C’est à la faveur de la tenue le 19 août 2025, de la session du Comité National de Lutte contre le Travail des Enfants( CNLTE). Les travaux conduits, Grégoire Owona, le ministre du travail et de la sécurité sociale entendaient non seulement évaluer les actions réalisées ou entreprises, mais aussi formuler des perspectives visant un renforcement de notre stratégie pour plus d’efficacité, sur le court, le moyen et le long terme.

Les récentes estimations conjointes de l’Organisation Internationale du Travail (OIT) et de l’UNICEF dressent un tableau mondial préoccupant, révélant que près de 160 millions d’enfants à travers le globe sont encore privés de leur enfance, contraints à des labeurs parfois particulièrement pénibles et dangereux. Le Cameroun, dans ce contexte mondial, n’est malheureusement pas épargné par cette réalité dévastatrice.

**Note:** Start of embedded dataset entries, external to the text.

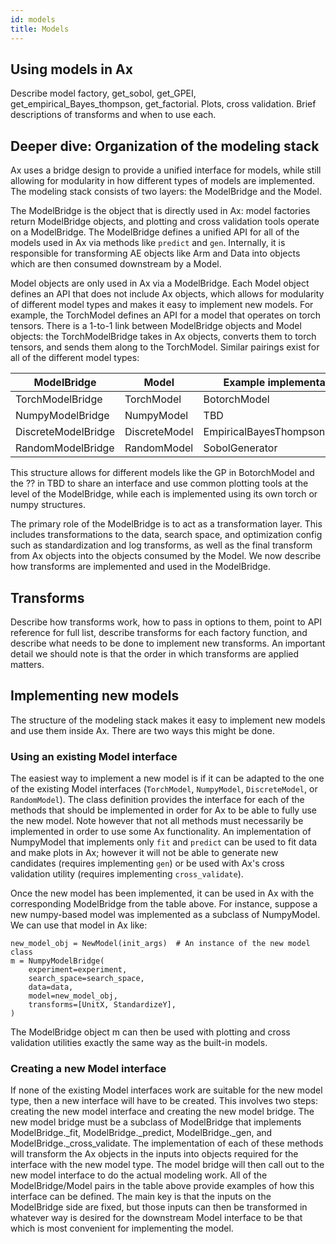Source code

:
 ```yaml
---
id: models
title: Models
---
```


## Using models in Ax

Describe model factory, get_sobol, get_GPEI, get_empirical_Bayes_thompson, get_factorial. Plots, cross validation. Brief descriptions of transforms and when to use each.


## Deeper dive: Organization of the modeling stack

Ax uses a bridge design to provide a unified interface for models, while still allowing for modularity in how different types of models are implemented. The modeling stack consists of two layers: the ModelBridge and the Model.

The ModelBridge is the object that is directly used in Ax: model factories return ModelBridge objects, and plotting and cross validation tools operate on a ModelBridge. The ModelBridge defines a unified API for all of the models used in Ax via methods like `predict` and `gen`. Internally, it is responsible for transforming AE objects like Arm and Data into objects which are then consumed downstream by a Model.

Model objects are only used in Ax via a ModelBridge. Each Model object defines an API that does not include Ax objects, which allows for modularity of different model types and makes it easy to implement new models. For example, the TorchModel defines an API for a model that operates on torch tensors. There is a 1-to-1 link between ModelBridge objects and Model objects: the TorchModelBridge takes in Ax objects, converts them to torch tensors, and sends them along to the TorchModel. Similar pairings exist for all of the different model types:

| ModelBridge         | Model         | Example implementation        |
| ------------------- | ------------- | ----------------------------- |
| TorchModelBridge    | TorchModel    | BotorchModel                  |
| NumpyModelBridge    | NumpyModel    | TBD                           |
| DiscreteModelBridge | DiscreteModel | EmpiricalBayesThompsonSampler |
| RandomModelBridge   | RandomModel   | SobolGenerator                |

This structure allows for different models like the GP in BotorchModel and the ?? in TBD to share an interface and use common plotting tools at the level of the ModelBridge, while each is implemented using its own torch or numpy structures.

The primary role of the ModelBridge is to act as a transformation layer. This includes transformations to the data, search space, and optimization config such as standardization and log transforms, as well as the final transform from Ax objects into the objects consumed by the Model. We now describe how transforms are implemented and used in the ModelBridge.


## Transforms

Describe how transforms work, how to pass in options to them, point to API reference for full list, describe transforms for each factory function, and describe what needs to be done to implement new transforms. An important detail we should note is that the order in which transforms are applied matters.


## Implementing new models

The structure of the modeling stack makes it easy to implement new models and use them inside Ax. There are two ways this might be done.

### Using an existing Model interface

The easiest way to implement a new model is if it can be adapted to the one of the existing Model interfaces (`TorchModel`, `NumpyModel`, `DiscreteModel`, or `RandomModel`). The class definition provides the interface for each of the methods that should be implemented in order for Ax to be able to fully use the new model. Note however that not all methods must necessarily be implemented in order to use some Ax functionality. An implementation of NumpyModel that implements only `fit` and `predict` can be used to fit data and make plots in Ax; however it will not be able to generate new candidates (requires implementing `gen`) or be used with Ax's cross validation utility (requires implementing `cross_validate`).

Once the new model has been implemented, it can be used in Ax with the corresponding ModelBridge from the table above. For instance, suppose a new numpy-based model was implemented as a subclass of NumpyModel. We can use that model in Ax like:
```
new_model_obj = NewModel(init_args)  # An instance of the new model class
m = NumpyModelBridge(
    experiment=experiment,
    search_space=search_space,
    data=data,
    model=new_model_obj,
    transforms=[UnitX, StandardizeY],
)
```
The ModelBridge object m can then be used with plotting and cross validation utilities exactly the same way as the built-in models.

### Creating a new Model interface

If none of the existing Model interfaces work are suitable for the new model type, then a new interface will have to be created. This involves two steps: creating the new model interface and creating the new model bridge. The new model bridge must be a subclass of ModelBridge  that implements ModelBridge._fit,  ModelBridge._predict, ModelBridge._gen, and  ModelBridge._cross_validate. The implementation of each of these methods will transform the Ax objects in the inputs into objects required for the interface with the new model type. The model bridge will then call out to the new model interface to do the actual modeling work. All of the ModelBridge/Model pairs in the table above provide examples of how this interface can be defined. The main key is that the inputs on the ModelBridge side are fixed, but those inputs can then be transformed in whatever way is desired for the downstream Model interface to be that which is most convenient for implementing the model.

Bien que les statistiques précises relatives à la situation nationale soient actuellement en phase d’actualisation par l’Institut National de la Statistique (INS), les autorités camerounaises affirment que cette pratique est qualifiée d’« avilissante et condamnable ». Cette position souligne l’urgence d’une mobilisation accrue et coordonnée des acteurs étatiques et de leurs partenaires pour inverser cette tendance néfaste.
L’importance de cette session statutaire a été mise en exergue par le président du CNLTE lui-même. En ouvrant les travaux, Monsieur Grégoire Owona a déclaré : « La tenue de cette session illustre la détermination des pouvoirs publics et de leurs partenaires à mener des actions concertées et efficaces pour prévenir et éradiquer le travail des enfants». Ces paroles résonnent comme un engagement renouvelé, soulignant la volonté politique de passer de la constatation à l’action concrète et ciblée, afin de garantir la protection et le plein épanouissement des enfants du pays.
L’engagement du Cameroun dans la lutte contre le travail des enfants n’est pas nouveau. Depuis plusieurs années, le gouvernement a multiplié les initiatives législatives et opérationnelles visant à protéger les mineurs. Ces efforts se traduisent par la diffusion de directives claires destinées aux inspecteurs du travail pour une surveillance accrue sur le terrain, la révision régulière de la liste nationale des travaux jugés dangereux et interdits aux mineurs, ainsi que la ratification des conventions internationales fondamentales de l’OIT. Plus récemment, le Cameroun a adopté un Plan d’Action National pour l’Élimination des Pires Formes de Travail des Enfants (PANETEC), un cadre stratégique essentiel pour guider les efforts nationaux. De plus, en s’engageant comme « Pays pionnier » au sein de l’Alliance 8.7, une plateforme internationale ambitieuse visant à éradiquer durablement le travail des enfants, le travail forcé et la traite des personnes, le Cameroun affirme sa volonté d’intégrer les meilleures pratiques mondiales et de contribuer activement aux solutions globales.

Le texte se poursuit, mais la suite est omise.